An epilepsy diagnosis can rob a person of their independence to do certain tasks or activities they once took part in before becoming diagnosed. Psychologically, a diagnosis has the potential to cause some people to act impulsively, become introverted, sensitive, depressed, or develop anxiety.
Depression affects up to 5 in 10 people with epilepsy at some time.
Socially, an epilepsy diagnosis means that there are certain activities that you can no longer participate in if it has the potential to trigger seizure activity. Activities such as drinking alcohol, exposing yourself to certain lighting (if photosensitive, eg. strobe lights), or staying up late hours of the night. This means having to say “no” not only to your friends but to yourself as well, even when you don’t feel like it.
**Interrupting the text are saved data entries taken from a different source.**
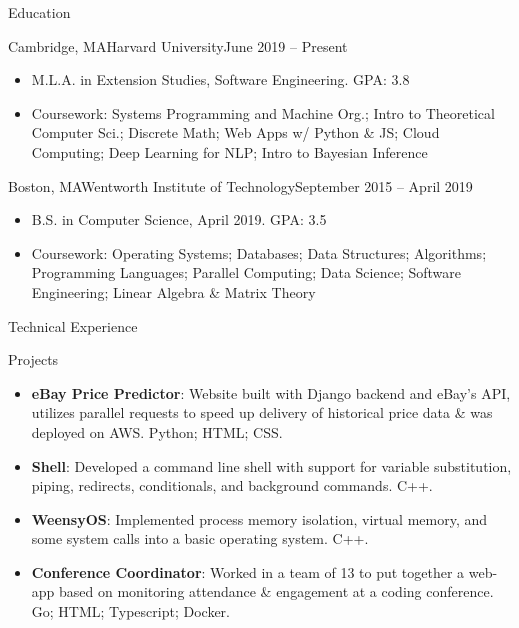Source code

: \documentclass[]{mcdowellcv}
\begin{document}
	\begin{cvsection}{Education}
		\begin{cvsubsection}{Cambridge, MA}{Harvard University}{June 2019 -- Present}
		
			\begin{itemize}
				\item M.L.A. in Extension Studies, Software Engineering. GPA: 3.8
				\item Coursework: Systems Programming and Machine Org.; Intro to Theoretical Computer Sci.; Discrete Math; Web Apps w/ Python \& JS; Cloud Computing; Deep Learning for NLP; Intro to Bayesian Inference
				\end{itemize}
		\end{cvsubsection}
		\begin{cvsubsection}{Boston, MA}{Wentworth Institute of Technology}{September 2015 -- April 2019}
		\vspace{2mm}
			\begin{itemize}
				\item B.S. in Computer Science, April 2019. GPA: 3.5
				\item Coursework: Operating Systems; Databases; Data Structures; Algorithms; Programming Languages; Parallel Computing; Data Science; Software Engineering; Linear Algebra \& Matrix Theory
			\end{itemize}
		\end{cvsubsection}
	\end{cvsection}
	
	\begin{cvsection}{Technical Experience}
		\begin{cvsubsection}{Projects}{}{}
			\begin{itemize}
				\item \textbf{eBay Price Predictor}: Website built with Django backend and eBay's API, utilizes parallel requests to speed up delivery of historical price data \& was deployed on AWS. Python; HTML; CSS.
				\item \textbf{Shell}: Developed a command line shell with support for variable substitution, piping, redirects, conditionals, and background commands. C++.
				\item \textbf{WeensyOS}: Implemented process memory isolation, virtual memory, and some system calls into a basic operating system. C++.
				\item \textbf{Conference Coordinator}: Worked in a team of 13 to put together a web-app based on monitoring attendance \& engagement at a coding conference. Go; HTML; Typescript; Docker.
			\end{itemize}
		\end{cvsubsection}
	\end{cvsection}
	
\end{document}
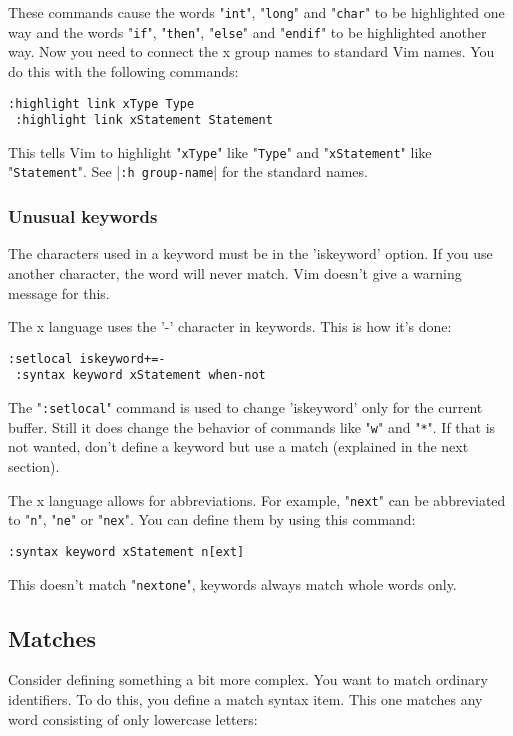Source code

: These commands cause the words "\verb!int!", "\verb!long!" and "\verb!char!" to be highlighted one way and the words "\verb!if!", "\verb!then!", "\verb!else!" and "\verb!endif!" to be highlighted another way.
Now you need to connect the x group names to standard Vim names.
You do this with the following commands:

\begin{Verbatim}[samepage=true]
 :highlight link xType Type
 :highlight link xStatement Statement
\end{Verbatim}

This tells Vim to highlight "\verb!xType!" like "\verb!Type!" and "\verb!xStatement!" like "\verb!Statement!".
See |\verb!:h group-name!| for the standard names.

\subsubsection{Unusual keywords}
The characters used in a keyword must be in the 'iskeyword' option.
If you use another character, the word will never match.
Vim doesn't give a warning message for this.

The x language uses the '-' character in keywords.
This is how it's done:

\begin{Verbatim}[samepage=true]
 :setlocal iskeyword+=-
 :syntax keyword xStatement when-not
\end{Verbatim}

The "\verb!:setlocal!" command is used to change 'iskeyword' only for the current buffer.
Still it does change the behavior of commands like "\verb!w!" and "\verb!*!".
If that is not wanted, don't define a keyword but use a match (explained in the next section).

The x language allows for abbreviations.
For example, "\verb!next!" can be abbreviated to "\verb!n!", "\verb!ne!" or "\verb!nex!".
You can define them by using this command:

\begin{Verbatim}[samepage=true]
 :syntax keyword xStatement n[ext]
\end{Verbatim}

This doesn't match "\verb!nextone!", keywords always match whole words only.
\subsection{Matches}
Consider defining something a bit more complex.
You want to match ordinary identifiers.
To do this, you define a match syntax item.
This one matches any word consisting of only lowercase letters:

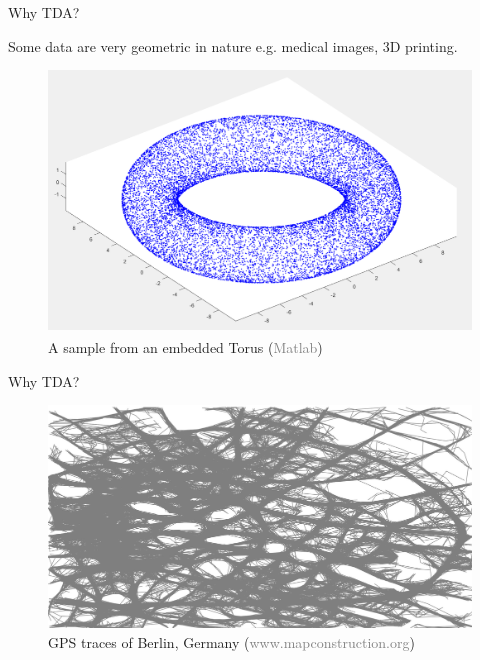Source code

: \documentclass[10pt,sans-serif]{beamer}
\begin{document}
\begin{frame}{Why TDA?}
  \begin{block}{}
    Some data are very geometric in nature e.g. medical images, 3D printing.
  \end{block}
  \begin{figure}
    \centering
    \includegraphics[scale=0.3]{torus}
    \caption{A sample from an embedded Torus 
      (\textcolor{gray}{Matlab\textsuperscript\textregistered})}
  \end{figure}
\end{frame}

\begin{frame}{Why TDA?}
  \begin{figure}
    \centering
    \includegraphics[scale=0.3]{Berlin}
    \caption{GPS traces of Berlin, Germany
      (\textcolor{gray}{www.mapconstruction.org})}
  \end{figure}
\end{frame}
\end{document}
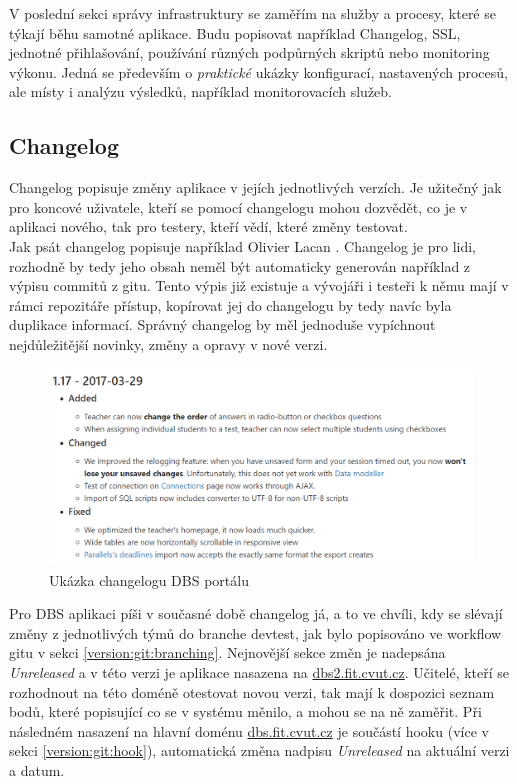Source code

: V poslední sekci správy infrastruktury se zaměřím na služby a procesy, které se týkají běhu samotné aplikace. Budu popisovat například Changelog, SSL, jednotné přihlašování, používání různých podpůrných skriptů nebo monitoring výkonu. Jedná se především o \emph{praktické} ukázky konfigurací, nastavených procesů, ale místy i analýzu výsledků, například monitorovacích služeb.

\subsection{Changelog} \label{app:changelog}

Changelog popisuje změny aplikace v jejích jednotlivých verzích. Je užitečný jak pro koncové uživatele, kteří se pomocí changelogu mohou dozvědět, co je v aplikaci nového, tak pro testery, kteří vědí, které změny testovat.\\
Jak psát changelog popisuje například Olivier Lacan \cite{changelog}. Changelog je pro lidi, rozhodně by tedy jeho obsah neměl být automaticky generován například z výpisu commitů z gitu. Tento výpis již existuje a vývojáři i testeři k němu mají v rámci repozitáře přístup, kopírovat jej do changelogu by tedy navíc byla duplikace informací. Správný changelog by měl jednoduše vypíchnout nejdůležitější novinky, změny a opravy v nové verzi.\\
\begin{figure}[H]
\includegraphics[width=\textwidth]{../png/changelog.png}
\caption{Ukázka changelogu DBS portálu} \label{picture:changelog}
\end{figure}
Pro DBS aplikaci píši v současné době changelog já, a to ve chvíli, kdy se slévají změny z jednotlivých týmů do branche devtest, jak bylo popisováno ve workflow gitu v sekci \ref{version:git:branching}. Nejnovější sekce změn je nadepsána \emph{Unreleased} a v této verzi je aplikace nasazena na \url{dbs2.fit.cvut.cz}. Učitelé, kteří se rozhodnout na této doméně otestovat novou verzi, tak mají k dospozici seznam bodů, které popisující co se v systému měnilo, a mohou se na ně zaměřit. Při následném nasazení na hlavní doménu \url{dbs.fit.cvut.cz} je součástí  hooku (více v sekci \ref{version:git:hook}), automatická změna nadpisu \emph{Unreleased} na aktuální verzi a datum.

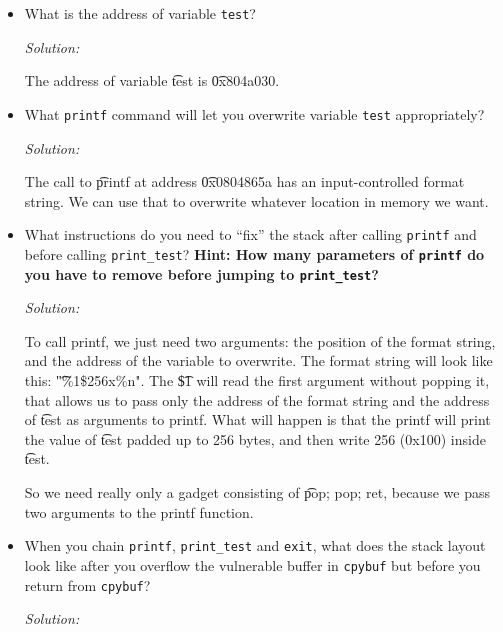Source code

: \documentclass[a4paper,11pt]{article}
\newenvironment{solution}%
{\par{\noindent\small\textit{Solution:}}\vspace{-1ex}\begin{framed}}%
{\end{framed}\par}
\begin{document}
\begin{itemize}
  \item What is the address of variable \texttt{test}?

  \ifsolution
  \begin{solution}
	  The address of variable \t{test} is \t{0x804a030}.
\end{solution}
  \fi

  \item What \texttt{printf} command will let you overwrite variable
  \texttt{test} appropriately?
  
  \ifsolution
  \begin{solution}
	  The call to \t{printf} at address \t{0x0804865a} has an input-controlled format string.
	  We can use that to overwrite whatever location in memory we want.
\end{solution}
  \fi

  \item What instructions do you need to ``fix'' the stack after calling
  \texttt{printf} and before calling \texttt{print\_test}? \textbf{Hint: How
  many parameters of \texttt{printf} do you have to remove before jumping to
  \texttt{print\_test}?}
  
  \ifsolution
  \begin{solution}
	  To call printf, we just need two arguments: the position of the format string, and the address of the variable to overwrite.
	  The format string will look like this: \t{"\%1\$256x\%n"}. The \t{\$1} will read the first argument without popping it, that allows us to pass only the address of the format string and the address of \t{test} as arguments to printf. What will happen is that the printf will print the value of \t{test} padded up to 256 bytes, and then write 256 (0x100) inside \t{test}.

	  So we need really only a gadget consisting of \t{pop; pop; ret}, because we pass two arguments to the printf function.
\end{solution}
  \fi

  \item When you chain \texttt{printf}, \texttt{print\_test} and \texttt{exit},
  what does the stack layout look like after you overflow the vulnerable buffer
  in \texttt{cpybuf} but before you return from \texttt{cpybuf}?

  \ifsolution
  \begin{solution}


\end{solution}
\end{itemize}
\end{document}
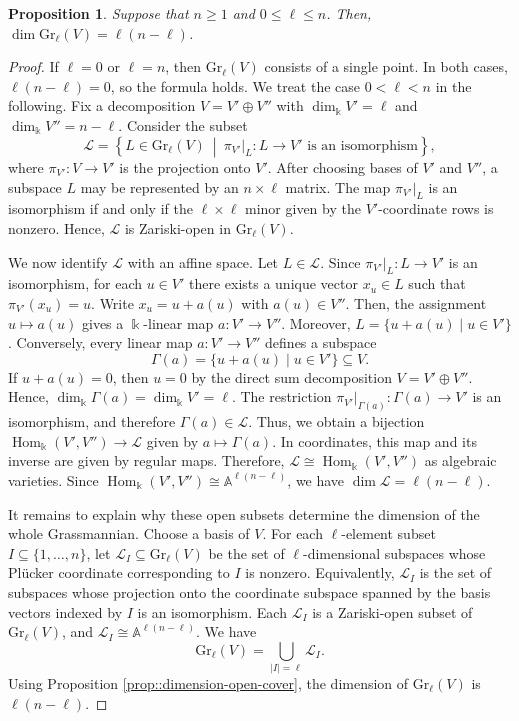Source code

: \documentclass[a4,12pt]{amsart}
\numberwithin{equation}{section} %
\def\Hom{\operatorname{Hom}} %
\def\Gr{\mathrm{Gr}} %
\newtheorem{proposition}[theorem]{Proposition} %
\theoremstyle{definition} %
\begin{document}
\begin{proposition}\label{prop::grassmannian-dimension}
Suppose that $n\geq 1$ and $0\leq \ell\leq n$. Then, $\dim \Gr_\ell(V)=\ell(n-\ell)$.
\end{proposition}
\begin{proof}
If $\ell=0$ or $\ell=n$, then $\Gr_\ell(V)$ consists of a single point. In both cases, $\ell(n-\ell)=0$, so the formula holds. We treat the case $0<\ell<n$ in the following. Fix a decomposition $V=V'\oplus V''$ with $\dim_{\Bbbk}V' =\ell$ and $\dim_{\Bbbk} V''=n-\ell$. Consider the subset
\[
\mathcal{L} =\left\{
L\in \Gr_\ell(V)
\ \middle|\
\pi_{V'}|_L\colon L\to V'\text{ is an isomorphism}
\right\},
\]
where $\pi_{V'}\colon V\to V'$ is the projection onto $V'$. After choosing bases of $V'$ and $V''$, a subspace $L$ may be represented by an $n\times \ell$ matrix. The map $\pi_{V'}|_L$ is an isomorphism if and only if the $\ell\times\ell$ minor given by the $V'$-coordinate rows is nonzero. Hence, $\mathcal{L}$ is Zariski-open in $\Gr_\ell(V)$. 

We now identify $\mathcal{L}$ with an affine space. Let $L\in \mathcal{L}$. Since $\pi_{V'}|_L\colon L\to V'$ is an isomorphism, for each $u\in V'$ there exists a unique vector $x_u\in L$ such that $\pi_{V'}(x_u)=u$. Write $x_u=u+a(u)$ with $a(u)\in V''$. Then, the assignment $u\mapsto a(u)$ gives a $\Bbbk$-linear map $a\colon V' \to V''$. Moreover, $L=\{u+a(u)\mid u\in V'\}$. Conversely, every linear map $a\colon V' \to V''$ defines a subspace
\[
\Gamma(a)=\{u+a(u)\mid u\in V'\}\subseteq V.
\]
If $u+a(u)=0$, then $u=0$ by the direct sum decomposition $V=V'\oplus V''$. Hence, $\dim_{\Bbbk} \Gamma(a)=\dim_{\Bbbk} V'=\ell$. The restriction $\pi_{V'}|_{\Gamma(a)}\colon \Gamma(a)\to V'$ is an isomorphism, and therefore $\Gamma(a)\in \mathcal{L}$. Thus, we obtain a bijection $\Hom_{\Bbbk}(V',V'') \rightarrow \mathcal{L}$ given by $a\mapsto \Gamma(a)$. In coordinates, this map and its inverse are given by regular maps. Therefore, $\mathcal{L}\cong \Hom_{\Bbbk}(V',V'')$ as algebraic varieties. Since $\Hom_{\Bbbk}(V',V'')\cong \mathbb{A}^{\ell(n-\ell)}$, we have $\dim\mathcal{L}=\ell(n-\ell)$. 

It remains to explain why these open subsets determine the dimension of the whole Grassmannian. Choose a basis of $V$. For each $\ell$-element subset $I\subseteq \{1,\ldots,n\}$, let $\mathcal{L}_I\subseteq \Gr_\ell(V)$ be the set of $\ell$-dimensional subspaces whose Pl\"ucker coordinate corresponding to $I$ is nonzero. Equivalently, $\mathcal{L}_I$ is the set of subspaces whose projection onto the coordinate subspace spanned by the basis vectors indexed by $I$ is an isomorphism. Each $\mathcal{L}_I$ is a Zariski-open subset of $\Gr_\ell(V)$, and $\mathcal{L}_I\cong \mathbb{A}^{\ell(n-\ell)}$. We have
\[
\Gr_\ell(V)=\bigcup_{|I|=\ell}\mathcal{L}_I.
\]
Using Proposition \ref{prop::dimension-open-cover}, the dimension of $\Gr_\ell(V)$ is $\ell(n-\ell)$. 
\end{proof}
\end{document}
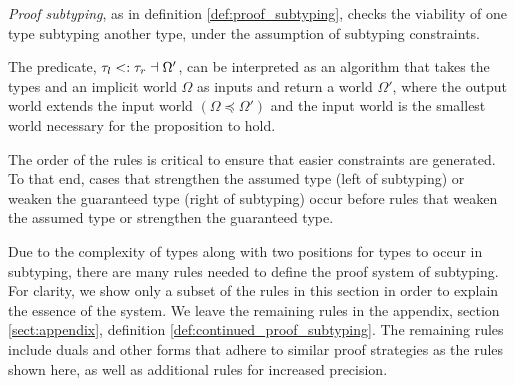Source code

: \documentclass[acmsmall]{acmart}
\theoremstyle{definition}
\begin{document}










\emph{Proof subtyping}, as in definition \ref{def:proof_subtyping},
checks the viability of one type subtyping another type, under the assumption
of subtyping constraints.

The predicate, $\tau_l <: \tau_r \dashv \Omega'$, can be interpreted as an algorithm
that takes the types and an implicit world $\Omega$ as inputs and return
a world $\Omega'$, where the output world extends the input world $(\Omega \preceq \Omega')$
and the input world is the smallest world necessary for the proposition to hold.  


The order of the rules 
is critical to ensure that easier constraints are generated. To that end, cases that
strengthen the assumed type (left of subtyping) or weaken the guaranteed type (right of subtyping) occur before rules that
weaken the assumed type or strengthen the guaranteed type.

Due to the complexity of types along with two positions for types to occur in subtyping,
there are many rules needed to define the proof system of subtyping. For clarity,
we show only a subset of the rules in this section in order to explain the essence of the system.
We leave the remaining rules in the appendix, section \ref{sect:appendix}, definition \ref{def:continued_proof_subtyping}. 
The remaining rules include duals and other forms that adhere to similar proof strategies as the rules shown here,
as well as additional rules for increased precision.  
\end{document}
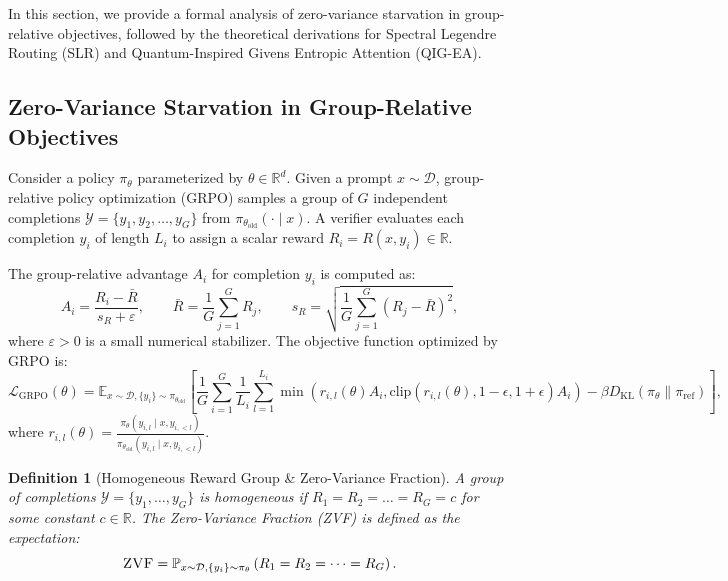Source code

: \documentclass{article}
\newtheorem{definition}{Definition}
\newcommand{\grpo}{\textsc{GRPO}\xspace}
\newcommand{\zvf}{\textsc{ZVF}\xspace}
\newcommand{\slr}{\textsc{SLR}\xspace}
\newcommand{\qigea}{\textsc{QIG-EA}\xspace}
\newcommand{\E}{\mathbb{E}}
\begin{document}
In this section, we provide a formal analysis of zero-variance starvation in group-relative objectives, followed by the theoretical derivations for Spectral Legendre Routing (\slr) and Quantum-Inspired Givens Entropic Attention (\qigea).

\subsection{Zero-Variance Starvation in Group-Relative Objectives}
\label{subsec:zvf_formulation}

Consider a policy $\pi_\theta$ parameterized by $\theta \in \mathbb{R}^d$. Given a prompt $x \sim \mathcal{D}$, group-relative policy optimization (\grpo) samples a group of $G$ independent completions $\mathcal{Y} = \{y_1, y_2, \dots, y_G\}$ from $\pi_{\theta_{\text{old}}}(\cdot \mid x)$. A verifier evaluates each completion $y_i$ of length $L_i$ to assign a scalar reward $R_i = R(x, y_i) \in \mathbb{R}$.

The group-relative advantage $A_i$ for completion $y_i$ is computed as:
\begin{equation}
  A_i = \frac{R_i - \bar{R}}{s_R + \varepsilon}, \qquad \bar{R} = \frac{1}{G}\sum_{j=1}^G R_j, \qquad s_R = \sqrt{\frac{1}{G}\sum_{j=1}^G (R_j - \bar{R})^2},
  \label{eq:grpo_advantage}
\end{equation}
where $\varepsilon > 0$ is a small numerical stabilizer. The objective function optimized by \grpo is:
\begin{equation}
  \mathcal{L}_{\text{GRPO}}(\theta) = \E_{x \sim \mathcal{D}, \{y_i\} \sim \pi_{\theta_{\text{old}}}} \left[ \frac{1}{G} \sum_{i=1}^G \frac{1}{L_i} \sum_{l=1}^{L_i} \min \left( r_{i,l}(\theta) A_i, \text{clip}(r_{i,l}(\theta), 1-\epsilon, 1+\epsilon) A_i \right) - \beta D_{\text{KL}}(\pi_\theta \| \pi_{\text{ref}}) \right],
  \label{eq:grpo_loss}
\end{equation}
where $r_{i,l}(\theta) = \frac{\pi_\theta(y_{i,l} \mid x, y_{i,<l})}{\pi_{\theta_{\text{old}}}(y_{i,l} \mid x, y_{i,<l})}$.

\begin{definition}[Homogeneous Reward Group \& Zero-Variance Fraction]
A group of completions $\mathcal{Y} = \{y_1, \dots, y_G\}$ is homogeneous if $R_1 = R_2 = \dots = R_G = c$ for some constant $c \in \mathbb{R}$. The Zero-Variance Fraction (\zvf) is defined as the expectation:
\begin{equation}
  \text{\zvf} = \mathbb{P}_{x \sim \mathcal{D}, \{y_i\} \sim \pi_\theta} \left( R_1 = R_2 = \dots = R_G \right).
  \label{eq:zvf_def}
\end{equation}
\end{definition}
\end{document}
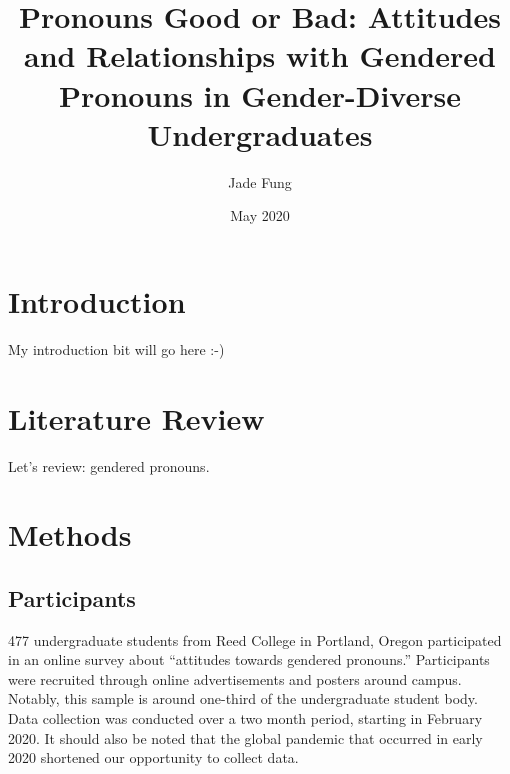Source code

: \documentclass[12pt,twoside]{reedthesis}
\title{Pronouns Good or Bad: Attitudes and Relationships with Gendered Pronouns in Gender-Diverse Undergraduates}
\author{Jade Fung}
\date{May 2020}
\begin{document}
  \maketitle

\frontmatter %
\pagestyle{empty} %



  \hypersetup{linkcolor=black}
  \setcounter{tocdepth}{2}
  \tableofcontents

  \listoftables

  \listoffigures



\mainmatter %
\pagestyle{fancyplain} %

\hypertarget{introduction}{%
\chapter*{Introduction}\label{introduction}}

My introduction bit will go here :-)

\hypertarget{literature-review}{%
\chapter{Literature Review}\label{literature-review}}

Let's review: gendered pronouns.

\hypertarget{methods}{%
\chapter{Methods}\label{methods}}

\hypertarget{participants}{%
\section{Participants}\label{participants}}

477 undergraduate students from Reed College in Portland, Oregon participated in an online survey about ``attitudes towards gendered pronouns.'' Participants were recruited through online advertisements and posters around campus. Notably, this sample is around one-third of the undergraduate student body. Data collection was conducted over a two month period, starting in February 2020. It should also be noted that the global pandemic that occurred in early 2020 shortened our opportunity to collect data.
\end{document}
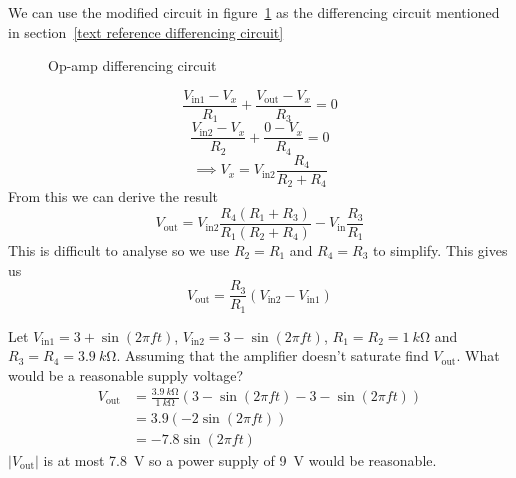 \documentclass{article}
\begin{document}
    We can use the modified circuit in figure~\ref{fig:op-amp differencing circuit} as the differencing circuit mentioned in section~\ref{text reference differencing circuit}
    
    \begin{figure}[ht]
        \centering
        \caption{Op-amp differencing circuit}
        \label{fig:op-amp differencing circuit}
    \end{figure}
    
    \[\frac{V_\text{in1}-V_x}{R_1} + \frac{V_\text{out}-V_x}{R_3} = 0\]
    \[\frac{V_\text{in2}-V_x}{R_2} + \frac{0 - V_x}{R_4} = 0\]
    \[\implies V_x = V_\text{in2}\frac{R_4}{R_2 + R_4}\]
    From this we can derive the result
    \[V_\text{out}=V_\text{in2}\frac{R_4(R_1+R_3)}{R_1(R_2+R_4)} - V_\text{in}\frac{R_3}{R_1}\]
    This is difficult to analyse so we use \(R_2=R_1\) and \(R_4=R_3\) to simplify. This gives us
    \[V_\text{out} = \frac{R_3}{R_1}(V_\text{in2} - V_\text{in1})\]
    
    \begin{example}
        Let \(V_\text{in1} = 3 + \sin(2\pi ft)\), \(V_\text{in2} = 3 - \sin(2\pi ft)\),  \(R_1=R_2=\SI{1}{k\ohm}\) and \(R_3=R_4=\SI{3.9}{k\ohm}\). 
        Assuming that the amplifier doesn't saturate find \(V_\text{out}\). 
        What would be a reasonable supply voltage?
        \begin{align*}
            V_\text{out} &= \frac{\SI{3.9}{k\ohm}}{\SI{1}{k\ohm}}(3 - \sin(2\pi ft) - 3 - \sin(2\pi ft))\\
            &= 3.9(-2\sin(2\pi ft))\\
            &= -7.8\sin(2\pi ft)
        \end{align*}
        \(|V_\text{out}|\) is at most \SI{7.8}{V} so a power supply of \SI{9}{V} would be reasonable.
    \end{example}
\end{document}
Some friendships suffer because of this but a true and caring friend understands the change in activity for health sake.
Being aware that living with epilepsy goes beyond the physical effects, helps significant others, family, friends and caregivers have a greater understanding of the effects of the condition and how they can provide the best help that they can.
How Can Supporters Offer Help?
- Offer an attentive listening ear.
- Be uplifting, encourage positive thinking and draw from faith-based motivation.
- Frequently check up on your significant other, family member, friend and/or caregiver. Visit, call, text or message them to ensure they are doing good and to show you care.
- Invite your significant other, family member, friend and/or caregiver to join in activities that are safe for them. Encourage them to explore new activities that are safe and fun!
Living with epilepsy is not simply experiencing the event, recovering, returning to taking anti-seizure medication(s), perhaps a doctors visit here and there, and life goes on. That is merely the cover of the book, if you will.
To truly have an understanding of a persons walk with an epilepsy diagnosis, you must open the book and take a look within.
There are signs that can be seen a mile away. There are also hidden signs that no one sees because they can be buried deep within the person, sometimes masked by a smile.
The more attentive, loving and caring we all can be to those living with epilepsy, the more courageous, faith-filled, strong individuals there will be.
In what ways does epilepsy effect you, beyond physically? How can the support of a significant other, family, friends and/or caregiver help?